Archive for May, 2007

More keywords

Thursday, May 3rd, 2007

I think the C and C++ computer languages don't have enough keywords. The current set may have been appropriate for the earliest C compilers but there are many keywords whose absence I often curse. Unfortunately it's very difficult to add new keywords to C++ because doing so tends to break a lot of existing programs. This is a curious difference between human languages and computer languages - although it seems like computer languages move much faster than human languages, the opposite is in fact true because you can add words to human languages without changing the meaning of existing documents.

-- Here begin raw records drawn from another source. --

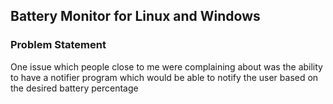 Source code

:## Battery Monitor for Linux and Windows

### Problem Statement
One issue which people close to me were complaining about was the ability to have a notifier program which
would be able to notify the user based on the desired battery percentage
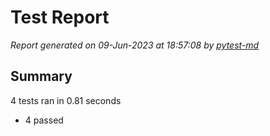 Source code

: # Test Report

*Report generated on 09-Jun-2023 at 18:57:08 by [pytest-md]*

[pytest-md]: https://github.com/hackebrot/pytest-md

## Summary

4 tests ran in 0.81 seconds

- 4 passed
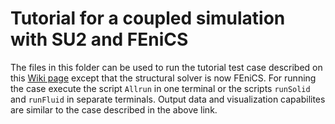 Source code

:# Tutorial for a coupled simulation with SU2 and FEniCS

The files in this folder can be used to run the tutorial test case described on this [Wiki page](https://github.com/precice/precice/wiki/FSI-tutorial) except that the structural solver is now FEniCS. 
For running the case execute the script `Allrun` in one terminal or the scripts `runSolid` and `runFluid` in separate terminals.
Output data and visualization capabilites are similar to the case described in the above link.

Anyway, here are some of the keywords and constructs I'd like to be able to use in my programs:

Two part loops:

Often I find myself wanting a loop with the test in the middle. I usually end up writing these as an infinite loop with a "break" statement:

do {
    x;
    if (y)
        break;
    z;
} while (true);

I'd prefer to write it like this:

do {
    x;
} while (!y) {
    z;
}

[I realized sometime after writing this that I actually got this idea from here.]

until and unless:

I'd also like to be able to use "until" instead of "while" to reverse the sense of the test, like this:

do {
    x;
} until (y) {
    z;
}

Similarly, I'd like to be able to use "unless (x)" instead of "if (!x)". While this doesn't really make programs any shorter, I think being able to eliminate the "!" makes programs easier to understand and helps with the "say what you mean" principle.

Grouping if statements:

As an alternative to using the "switch" statement, I sometimes write:

if (a)
    b;
else
    if (c)
        d;
    else
        if (e)
            f;
        else
            g;

But this has an unforuntate tendency to lean to the right. I'd prefer to write:

if (a)
    b;
elseif (c)
    d;
elseif (e)
    f;
else
    g;

and leave the "else if" construct for situations like:

if (a)
    if (b)
        c;
    else
        d;
else
    if (b)
        e;
    else
        f;

Again, it doesn't make a big difference syntactically but does tend to shed more light on the programmer's intention, which is always a good thing. Similarly there should be an "elseunless" keyword meaning elseif with the sense reversed.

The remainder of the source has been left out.